### Dataset
---

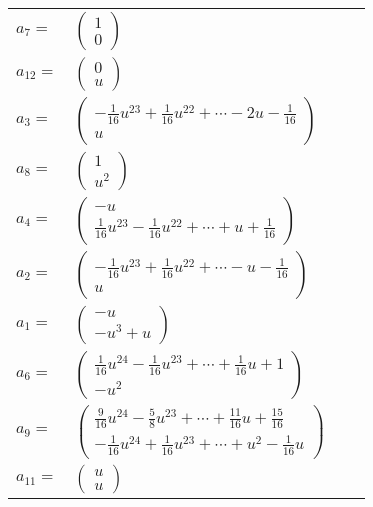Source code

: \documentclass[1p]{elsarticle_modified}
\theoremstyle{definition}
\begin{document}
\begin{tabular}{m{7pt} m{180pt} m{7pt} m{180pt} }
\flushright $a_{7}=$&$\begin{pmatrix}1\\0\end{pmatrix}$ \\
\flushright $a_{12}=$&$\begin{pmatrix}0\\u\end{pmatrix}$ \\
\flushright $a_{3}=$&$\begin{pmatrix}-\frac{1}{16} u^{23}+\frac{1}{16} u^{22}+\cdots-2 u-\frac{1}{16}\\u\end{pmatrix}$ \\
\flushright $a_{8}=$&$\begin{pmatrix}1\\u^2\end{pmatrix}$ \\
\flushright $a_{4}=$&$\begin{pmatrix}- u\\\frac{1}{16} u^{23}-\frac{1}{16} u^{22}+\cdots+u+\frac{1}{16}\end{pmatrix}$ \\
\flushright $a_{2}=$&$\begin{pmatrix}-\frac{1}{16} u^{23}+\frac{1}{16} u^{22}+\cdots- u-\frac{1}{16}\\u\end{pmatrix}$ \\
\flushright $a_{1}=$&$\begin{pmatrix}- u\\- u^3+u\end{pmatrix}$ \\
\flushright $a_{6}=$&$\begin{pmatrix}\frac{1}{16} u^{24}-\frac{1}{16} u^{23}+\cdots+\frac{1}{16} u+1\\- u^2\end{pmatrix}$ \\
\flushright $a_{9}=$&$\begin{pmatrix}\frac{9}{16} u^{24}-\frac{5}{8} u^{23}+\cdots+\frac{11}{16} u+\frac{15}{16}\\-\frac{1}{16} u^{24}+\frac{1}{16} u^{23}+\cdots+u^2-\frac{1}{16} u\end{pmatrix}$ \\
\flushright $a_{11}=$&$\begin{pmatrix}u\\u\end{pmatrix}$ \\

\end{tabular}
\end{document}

---

Keep the pictures out and transcribe the entries exactly.

### Response to the task
Source code

: \documentclass[1p]{elsarticle_modified}
\theoremstyle{definition}
\begin{document}
\begin{tabular}{m{7pt} m{180pt} m{7pt} m{180pt} }
\flushright $a_{7}=$&$\begin{pmatrix}1\\0\end{pmatrix}$ \\
\flushright $a_{12}=$&$\begin{pmatrix}0\\u\end{pmatrix}$ \\
\flushright $a_{3}=$&$\begin{pmatrix}-\frac{1}{16} u^{23}+\frac{1}{16} u^{22}+\cdots-2 u-\frac{1}{16}\\u\end{pmatrix}$ \\
\flushright $a_{8}=$&$\begin{pmatrix}1\\u^2\end{pmatrix}$ \\
\flushright $a_{4}=$&$\begin{pmatrix}- u\\\frac{1}{16} u^{23}-\frac{1}{16} u^{22}+\cdots+u+\frac{1}{16}\end{pmatrix}$ \\
\flushright $a_{2}=$&$\begin{pmatrix}-\frac{1}{16} u^{23}+\frac{1}{16} u^{22}+\cdots- u-\frac{1}{16}\\u\end{pmatrix}$ \\
\flushright $a_{1}=$&$\begin{pmatrix}- u\\- u^3+u\end{pmatrix}$ \\
\flushright $a_{6}=$&$\begin{pmatrix}\frac{1}{16} u^{24}-\frac{1}{16} u^{23}+\cdots+\frac{1}{16} u+1\\- u^2\end{pmatrix}$ \\
\flushright $a_{9}=$&$\begin{pmatrix}\frac{9}{16} u^{24}-\frac{5}{8} u^{23}+\cdots+\frac{11}{16} u+\frac{15}{16}\\-\frac{1}{16} u^{24}+\frac{1}{16} u^{23}+\cdots+u^2-\frac{1}{16} u\end{pmatrix}$ \\
\flushright $a_{11}=$&$\begin{pmatrix}u\\u\end{pmatrix}$ \\

\end{tabular}
\end{document}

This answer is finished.